We're constantly inspired by women who forge their own paths and pursue their dreams. Artist Dilan Emre fits both those descriptions, and as soon as we discovered her work, we knew she was a creative force to be reckoned with. We interviewed Emre about what inspires her, go-to products, and what beauty means to her. Read the full Q&A below:
Tell us a bit about the styles of art you work most often in.
I studied graphic design at Parsons The New School for Design and while working on my thesis project I knew I wanted to focus my work around the idea of culture, specifically the culture that has shaped me. It only made sense that my starting point would be my family. I gathered old family photos and played around with them in Illustrator. My creative process usually does not allow me to see the end result from the beginning so I often give myself enough room to explore how I feel about my subject and my work. I start all of my work by exploring my feelings.

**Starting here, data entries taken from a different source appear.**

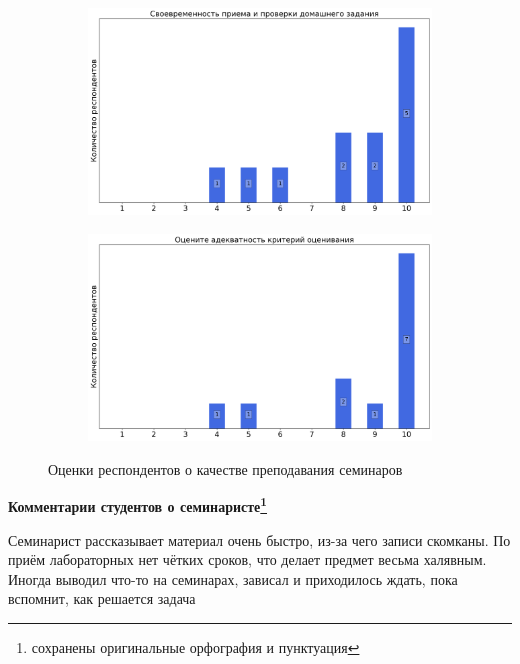 \begin{figure}[H]
\begin{subfigure}[b]{0.45\textwidth}
                \includegraphics[width=\textwidth]{images/3 course/Вычислительная математика/seminarists-marks-Шильников К.Е.-2.png}
            \end{subfigure}
            \begin{subfigure}[b]{0.45\textwidth}
                \centering
                \includegraphics[width=\textwidth]{images/3 course/Вычислительная математика/seminarists-marks-Шильников К.Е.-3.png}
            \end{subfigure}	
            \caption{Оценки респондентов о качестве преподавания семинаров}
        \end{figure}

        \textbf{Комментарии студентов о семинаристе\protect\footnote{сохранены оригинальные орфография и пунктуация}}
            \begin{commentbox} 
                Семинарист рассказывает материал очень быстро, из-за чего записи скомканы. По приём лабораторных нет чётких сроков, что делает предмет весьма халявным. Иногда выводил что-то на семинарах, зависал и приходилось ждать, пока вспомнит, как решается задача 
            \end{commentbox} 
        
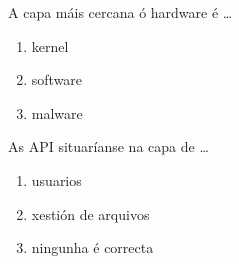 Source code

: \begin{diapo} \begin{frame}{ A capa máis cercana ó hardware é  \dots} 
\begin{enumerate}
	\item kernel\pause
	\item software \pause
	\item malware 
\end{enumerate} \end{frame}  \end{diapo}  
\begin{diapo}\begin{frame}{ As API situaríanse na capa de   \dots}
\begin{enumerate}
	\item usuarios \pause
	\item xestión de arquivos \pause
	\item ningunha é correcta 
\end{enumerate} \end{frame} \end{diapo}

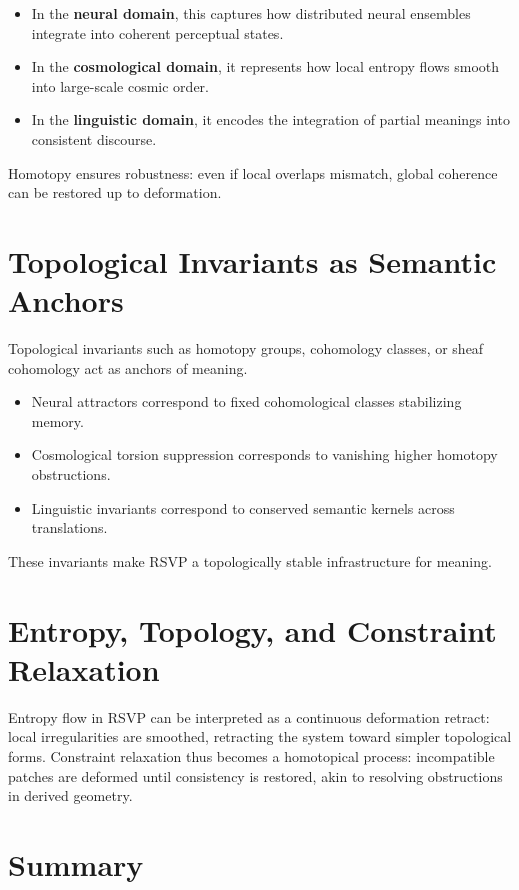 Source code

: \documentclass[a4paper,11pt,openany]{book}
\begin{document}
\begin{itemize}
  \item In the \textbf{neural domain}, this captures how distributed neural ensembles 
  integrate into coherent perceptual states.  
  \item In the \textbf{cosmological domain}, it represents how local entropy flows 
  smooth into large-scale cosmic order.  
  \item In the \textbf{linguistic domain}, it encodes the integration of partial 
  meanings into consistent discourse.  
\end{itemize}

Homotopy ensures robustness: even if local overlaps mismatch, global coherence can 
be restored up to deformation.  

\section{Topological Invariants as Semantic Anchors}

Topological invariants such as homotopy groups, cohomology classes, or sheaf 
cohomology act as anchors of meaning.  

\begin{itemize}
  \item Neural attractors correspond to fixed cohomological classes stabilizing 
  memory.  
  \item Cosmological torsion suppression corresponds to vanishing higher homotopy 
  obstructions.  
  \item Linguistic invariants correspond to conserved semantic kernels across 
  translations.  
\end{itemize}

These invariants make RSVP a topologically stable infrastructure for meaning.  

\section{Entropy, Topology, and Constraint Relaxation}

Entropy flow in RSVP can be interpreted as a continuous deformation retract: local 
irregularities are smoothed, retracting the system toward simpler topological forms.  
Constraint relaxation thus becomes a homotopical process: incompatible patches are 
deformed until consistency is restored, akin to resolving obstructions in derived 
geometry.  

\section{Summary}
\end{document}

What struck me most was looking at an old photo of my grandmother; since forever I have heard my mom talk about her mother, but was never fortunate enough to meet her. What I felt looking at that photo brought up an unexplored territory of feelings which gradually started shaping my style. The people in the photos, their dresses and their presence pushed me to play around with the photos even more until I was satisfied with the way they looked. I wanted to transport my grandmother and the people in the photos in to today. Since then, I hunt for old photos and old memories and try to keep them alive by giving them a new environment to live in. I’m still in the process of exploring the styles of art I work in, but I know how important it is for me to connect to my subjects, and I feel I’m most inspired by photography.
Looking at your website, I can see many elements of graphic/geometric shapes, symmetry, and color. How would you best describe your artistic aesthetic?
I never saw myself as an artist, I studied to be a designer and as a result of my education I tend to look at art mainly through a designer’s perspective. However, recently my interest in found photography gave me a unique style of making a composition that I find visually appealing. I’m very interested in symmetry and color; I like creating compositions through mirroring shapes and working around negative space in my compositions. But I do this with mostly based off of instinct. I’d like to believe that I have a bond with the people in the photos and this bond drives my style. When I make these compositions I feel a certain responsibility towards my subject, whether I know them personally or not. I have to respect and try to understand the life they once lived. I want to use my designs to build a bond with someone that I never had the chance to meet.
Tell us a bit about your personal beauty routine and some of your favorite brands to use.
I don’t think I have a set beauty routine. Just like my work, I like to explore my options and not limit myself. There are certain brands I trust and stick with. Glossier and Milk Make-up would be some of them. I love that these two brands have democratized beauty, and cater to youth instead of following in the footsteps of more established beauty brands. The beauty industry definitely needed a fresh new approach and these in time will break the beauty standards that have made so many girls feel left out.
What does “beauty” mean to you? How would you define it?
I think beauty is character; this goes for people, and for cities. I’m attracted to people who carry their hearts on their sleeves. What’s different is the most beautiful.
Thinking about cities, I believe culture makes up character. Some cities embrace their culture, and welcome so many more with open arms. This is also why Istanbul inspires my work. Istanbul has always been home to many different cultures throughout history and walking down the streets this is available, as well as unavoidable for everyone. I’m very excited to travel more, and experience as many cultures as I can in the future.
You grew up in Istanbul, but now call New York City home. How does your growing up in Turkey influence you as an artist and as a person in general?
I didn’t realize the value of growing up in a rich and unique culture until I moved to New York. I learned to define myself through my culture in a city with so many different worldviews. The distance I experience, the idea of being far away from my home gave me a new perspective on my country and its situation. Experiencing the struggle of my people from far away keeps motivating me to do my best everyday.
What made you want to move to the U.S., and NYC specifically?My sister has been a guide to me in every possible way since the day I was born. Her moving to New York while I was still in high school gave me a chance to frequently visit her in the city, and with every visit I fell more in love with New York. I felt I knew and understood what lied at the heart of this metropolitan, and having any sort of knowledge about the city I was going to move to by myself was definitely a source of comfort. It almost felt like a compromise because though I had spent some time there, and was lucky enough to experience the lifestyle through her eyes, it was still uncharted territory for me. There was also no denying the fact that New York is one of the best cities to visually educate myself with so many museums, art and creative people constantly available to anyone who is lucky enough to spend some time there.